_Exercise details_
The lines to transcribe run from the top of the material below to the line with "cd DataAuth", inclusive. Leave the pictures behind.
....
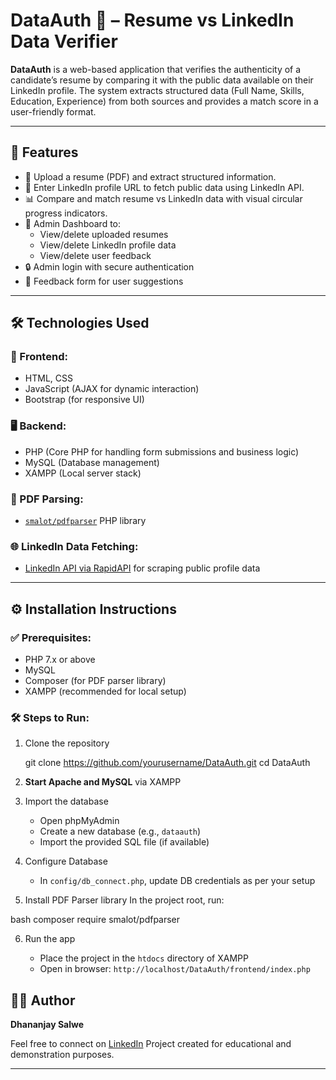 # DataAuth 🔐 – Resume vs LinkedIn Data Verifier

**DataAuth** is a web-based application that verifies the authenticity of a candidate’s resume by comparing it with the public data available on their LinkedIn profile. The system extracts structured data (Full Name, Skills, Education, Experience) from both sources and provides a match score in a user-friendly format.

---

## 🚀 Features

- 📝 Upload a resume (PDF) and extract structured information.
- 🔗 Enter LinkedIn profile URL to fetch public data using LinkedIn API.
- 📊 Compare and match resume vs LinkedIn data with visual circular progress indicators.
- 📁 Admin Dashboard to:
  - View/delete uploaded resumes
  - View/delete LinkedIn profile data
  - View/delete user feedback
- 🔒 Admin login with secure authentication
- 💬 Feedback form for user suggestions

---

## 🛠️ Technologies Used

### 🔧 Frontend:
- HTML, CSS
- JavaScript (AJAX for dynamic interaction)
- Bootstrap (for responsive UI)

### 🖥 Backend:
- PHP (Core PHP for handling form submissions and business logic)
- MySQL (Database management)
- XAMPP (Local server stack)

### 📄 PDF Parsing:
- [`smalot/pdfparser`](https://github.com/smalot/pdfparser) PHP library

### 🌐 LinkedIn Data Fetching:
- [LinkedIn API via RapidAPI](https://rapidapi.com/) for scraping public profile data

---

## ⚙️ Installation Instructions

### ✅ Prerequisites:
- PHP 7.x or above
- MySQL
- Composer (for PDF parser library)
- XAMPP (recommended for local setup)

### 🛠️ Steps to Run:

1. Clone the repository 
 
   git clone https://github.com/yourusername/DataAuth.git
   cd DataAuth


2. **Start Apache and MySQL** via XAMPP

3. Import the database

   * Open phpMyAdmin
   * Create a new database (e.g., `dataauth`)
   * Import the provided SQL file (if available)

4. Configure Database

   * In `config/db_connect.php`, update DB credentials as per your setup

5. Install PDF Parser library
   In the project root, run:

  bash
   composer require smalot/pdfparser


6. Run the app

   * Place the project in the `htdocs` directory of XAMPP
   * Open in browser: `http://localhost/DataAuth/frontend/index.php`


## 🙋‍♂️ Author

**Dhananjay Salwe**

Feel free to connect on [LinkedIn](https://www.linkedin.com/in/YOUR_PROFILE)
Project created for educational and demonstration purposes.

---


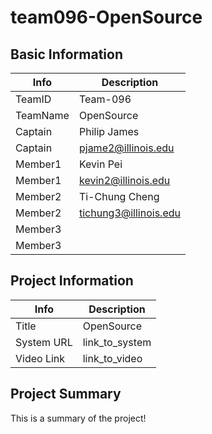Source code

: # team096-OpenSource

## Basic Information

|   Info      |        Description     |
| ----------- | ---------------------- |
| TeamID      |        Team-096        |
| TeamName    |         OpenSource     |
| Captain     |       Philip James     |
| Captain     |  pjame2@illinois.edu  |
| Member1     |        Kevin Pei       |
| Member1     |   kevin2@illinois.edu  |
| Member2     |     Ti-Chung Cheng     |
| Member2     |  tichung3@illinois.edu |
| Member3     |                        |
| Member3     |                        |

## Project Information

|   Info      |        Description     |
| ----------- | ---------------------- |
|  Title      |       OpenSource       |
| System URL  |      link_to_system    |
| Video Link  |      link_to_video     |

## Project Summary

This is a summary of the project!
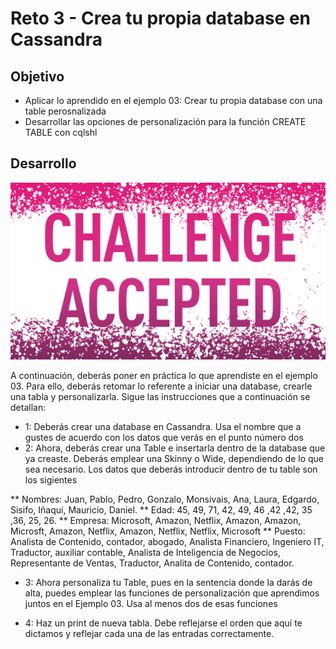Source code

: # Reto 3 - Crea tu propia database en Cassandra

## Objetivo

* Aplicar lo aprendido en el ejemplo 03: Crear tu propia database con una table perosnalizada
* Desarrollar las opciones de personalización para la función CREATE TABLE con cqlshl

## Desarrollo

![challenge](assets/ChallengeAccepted.jpg)


A continuación, deberás poner en práctica lo que aprendiste en el ejemplo 03. Para ello, deberás retomar lo referente a iniciar una database, crearle una tabla y personalizarla. Sigue las instrucciones  que a continuación se detallan:

- 1: Deberás crear una database en Cassandra. Usa el nombre que a gustes de acuerdo con los datos que verás en el punto número dos
- 2: Ahora, deberás crear una Table e insertarla dentro de la database que ya creaste. Deberás emplear una Skinny o Wide, dependiendo de lo que sea necesario. Los datos que deberás introducir dentro de tu table son los sigientes

** Nombres: Juan, Pablo, Pedro, Gonzalo, Monsivais, Ana, Laura, Edgardo, Sisifo, Iñaqui, Mauricio, Daniel.
** Edad: 45, 49, 71, 42, 49, 46 ,42 ,42, 35 ,36, 25, 26.
** Empresa: Microsoft, Amazon, Netflix, Amazon, Amazon, Microsft, Amazon, Netflix, Amazon, Netflix, Netflix, Microsoft
** Puesto: Analista de Contenido, contador, abogado, Analista Financiero, Ingeniero IT, Traductor, auxiliar contable, Analista de Inteligencia de Negocios, Representante de Ventas, Traductor, Analita de Contenido, contador.

- 3: Ahora personaliza tu Table, pues en la sentencia donde la darás de alta, puedes emplear las funciones de personalización que aprendimos juntos en el Ejemplo 03. Usa al menos dos de esas funciones

- 4: Haz un print de nueva tabla. Debe reflejarse el orden que aquí te dictamos y reflejar cada una de las entradas correctamente.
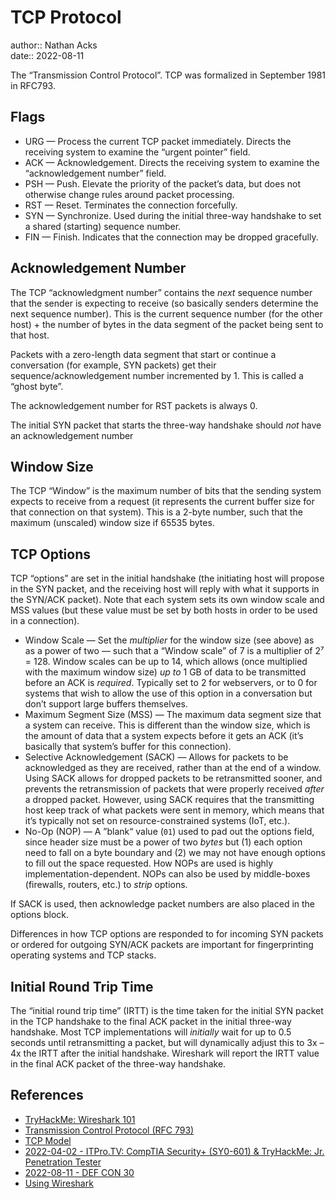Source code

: # TCP Protocol

author:: Nathan Acks  
date:: 2022-08-11

The “Transmission Control Protocol”. TCP was formalized in September 1981 in RFC793.

## Flags

* URG — Process the current TCP packet immediately. Directs the receiving system to examine the “urgent pointer” field.
* ACK — Acknowledgement. Directs the receiving system to examine the “acknowledgement number” field.
* PSH — Push. Elevate the priority of the packet’s data, but does not otherwise change rules around packet processing.
* RST — Reset. Terminates the connection forcefully.
* SYN — Synchronize. Used during the initial three-way handshake to set a shared (starting) sequence number.
* FIN — Finish. Indicates that the connection may be dropped gracefully.

## Acknowledgement Number

The TCP “acknowledgment number” contains the *next* sequence number that the sender is expecting to receive (so basically senders determine the next sequence number). This is the current sequence number (for the other host) + the number of bytes in the data segment of the packet being sent to that host.

Packets with a zero-length data segment that start or continue a conversation (for example, SYN packets) get their sequence/acknowledgement number incremented by 1. This is called a “ghost byte”.

The acknowledgement number for RST packets is always 0.

The initial SYN packet that starts the three-way handshake should *not* have an acknowledgement number

## Window Size

The TCP “Window” is the maximum number of bits that the sending system expects to receive from a request (it represents the current buffer size for that connection on that system). This is a 2-byte number, such that the maximum (unscaled) window size if 65535 bytes.

## TCP Options

TCP “options” are set in the initial handshake (the initiating host will propose in the SYN packet, and the receiving host will reply with what it supports in the SYN/ACK packet). Note that each system sets its own window scale and MSS values (but these value must be set by both hosts in order to be used in a connection).

* Window Scale — Set the *multiplier* for the window size (see above) as as a power of two — such that a “Window scale” of 7 is a multiplier of 2⁷ = 128. Window scales can be up to 14, which allows (once multiplied with the maximum window size) *up to* 1 GB of data to be transmitted before an ACK is *required*. Typically set to 2 for webservers, or to 0 for systems that wish to allow the use of this option in a conversation but don’t support large buffers themselves.
* Maximum Segment Size (MSS) — The maximum data segment size that a system can receive. This is different than the window size, which is the amount of data that a system expects before it gets an ACK (it’s basically that system’s buffer for this connection).
* Selective Acknowledgement (SACK) — Allows for packets to be acknowledged as they are received, rather than at the end of a window. Using SACK allows for dropped packets to be retransmitted sooner, and prevents the retransmission of packets that were properly received *after* a dropped packet. However, using SACK requires that the transmitting host keep track of what packets were sent in memory, which means that it’s typically not set on resource-constrained systems (IoT, etc.).
* No-Op (NOP) — A ”blank“ value (`01`) used to pad out the options field, since header size must be a power of two *bytes* but (1) each option need to fall on a byte boundary and (2) we may not have enough options to fill out the space requested. How NOPs are used is highly implementation-dependent. NOPs can also be used by middle-boxes (firewalls, routers, etc.) to *strip* options.

If SACK is used, then acknowledge packet numbers are also placed in the options block.

Differences in how TCP options are responded to for incoming SYN packets or ordered for outgoing SYN/ACK packets are important for fingerprinting operating systems and TCP stacks.

## Initial Round Trip Time

The “initial round trip time” (IRTT) is the time taken for the initial SYN packet in the TCP handshake to the final ACK packet in the initial three-way handshake. Most TCP implementations will *initially* wait for up to 0.5 seconds until retransmitting a packet, but will dynamically adjust this to 3x – 4x the IRTT after the initial handshake. Wireshark will report the IRTT value in the final ACK packet of the three-way handshake.

## References

* [TryHackMe: Wireshark 101](tryhackme-wireshark-101.md)
* [Transmission Control Protocol (RFC 793)](https://datatracker.ietf.org/doc/html/rfc793.html)
* [TCP Model](tcp-model.md)
* [2022-04-02 - ITPro.TV: CompTIA Security+ (SY0-601) & TryHackMe: Jr. Penetration Tester](../log/2022-04-02-itprotv-comptia-security-plus-and-tryhackme-jr-penetration-tester.md)
* [2022-08-11 - DEF CON 30](../log/2022-08-11-def-con-30.md)
* [Using Wireshark](wireshark.md)

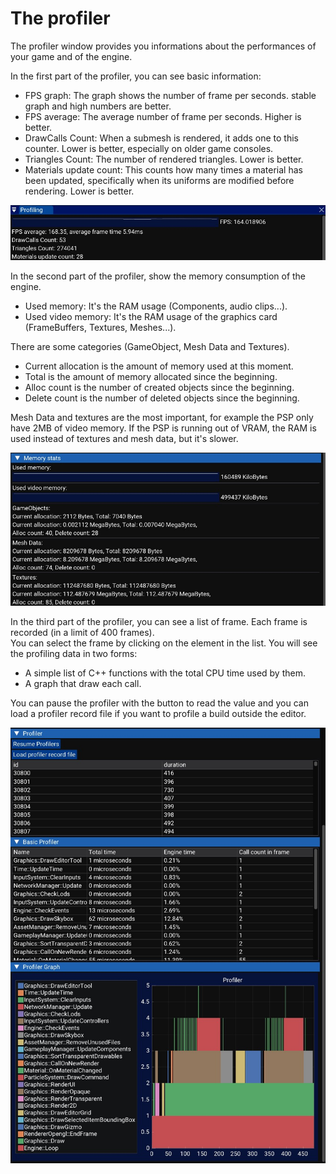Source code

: # The profiler

The profiler window provides you informations about the performances of your game and of the engine.

In the first part of the profiler, you can see basic information:
- FPS graph: The graph shows the number of frame per seconds. stable graph and high numbers are better.
- FPS average: The average number of frame per seconds. Higher is better.
- DrawCalls Count: When a submesh is rendered, it adds one to this counter. Lower is better, especially on older game consoles.
- Triangles Count: The number of rendered triangles. Lower is better.
- Materials update count: This counts how many times a material has been updated, specifically when its uniforms are modified before rendering. Lower is better.

![image](images/profiler_basics.jpg)

In the second part of the profiler, show the memory consumption of the engine.<br>
- Used memory: It's the RAM usage (Components, audio clips...).
- Used video memory: It's the RAM usage of the graphics card (FrameBuffers, Textures, Meshes...).

There are some categories (GameObject, Mesh Data and Textures).
- Current allocation is the amount of memory used at this moment.
- Total is the amount of memory allocated since the beginning.
- Alloc count is the number of created objects since the beginning.
- Delete count is the number of deleted objects since the beginning.

Mesh Data and textures are the most important, for example the PSP only have 2MB of video memory. If the PSP is running out of VRAM, the RAM is used instead of textures and mesh data, but it's slower.

![image](images/profiler_memory.jpg)

In the third part of the profiler, you can see a list of frame. Each frame is recorded (in a limit of 400 frames).<br>
You can select the frame by clicking on the element in the list.
You will see the profiling data in two forms:
- A simple list of C++ functions with the total CPU time used by them.
- A graph that draw each call.

You can pause the profiler with the button to read the value and you can load a profiler record file if you want to profile a build outside the editor.

![image](images/profiler_graphs.jpg)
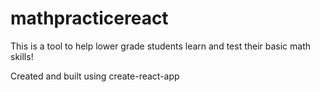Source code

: # mathpracticereact

This is a tool to help lower grade students learn and test their basic math skills!

Created and built using create-react-app
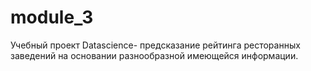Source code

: # module_3
Учебный проект Datascience- предсказание рейтинга ресторанных заведений на основании разнообразной имеющейся информации.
....
_Answer to the exercise_
 # DataAuth 🔐 – Resume vs LinkedIn Data Verifier

**DataAuth** is a web-based application that verifies the authenticity of a candidate’s resume by comparing it with the public data available on their LinkedIn profile. The system extracts structured data (Full Name, Skills, Education, Experience) from both sources and provides a match score in a user-friendly format.

---

## 🚀 Features

- 📝 Upload a resume (PDF) and extract structured information.
- 🔗 Enter LinkedIn profile URL to fetch public data using LinkedIn API.
- 📊 Compare and match resume vs LinkedIn data with visual circular progress indicators.
- 📁 Admin Dashboard to:
  - View/delete uploaded resumes
  - View/delete LinkedIn profile data
  - View/delete user feedback
- 🔒 Admin login with secure authentication
- 💬 Feedback form for user suggestions

---

## 🛠️ Technologies Used

### 🔧 Frontend:
- HTML, CSS
- JavaScript (AJAX for dynamic interaction)
- Bootstrap (for responsive UI)

### 🖥 Backend:
- PHP (Core PHP for handling form submissions and business logic)
- MySQL (Database management)
- XAMPP (Local server stack)

### 📄 PDF Parsing:
- [`smalot/pdfparser`](https://github.com/smalot/pdfparser) PHP library

### 🌐 LinkedIn Data Fetching:
- [LinkedIn API via RapidAPI](https://rapidapi.com/) for scraping public profile data

---

## ⚙️ Installation Instructions

### ✅ Prerequisites:
- PHP 7.x or above
- MySQL
- Composer (for PDF parser library)
- XAMPP (recommended for local setup)

### 🛠️ Steps to Run:

1. Clone the repository 
 
   git clone https://github.com/yourusername/DataAuth.git
   cd DataAuth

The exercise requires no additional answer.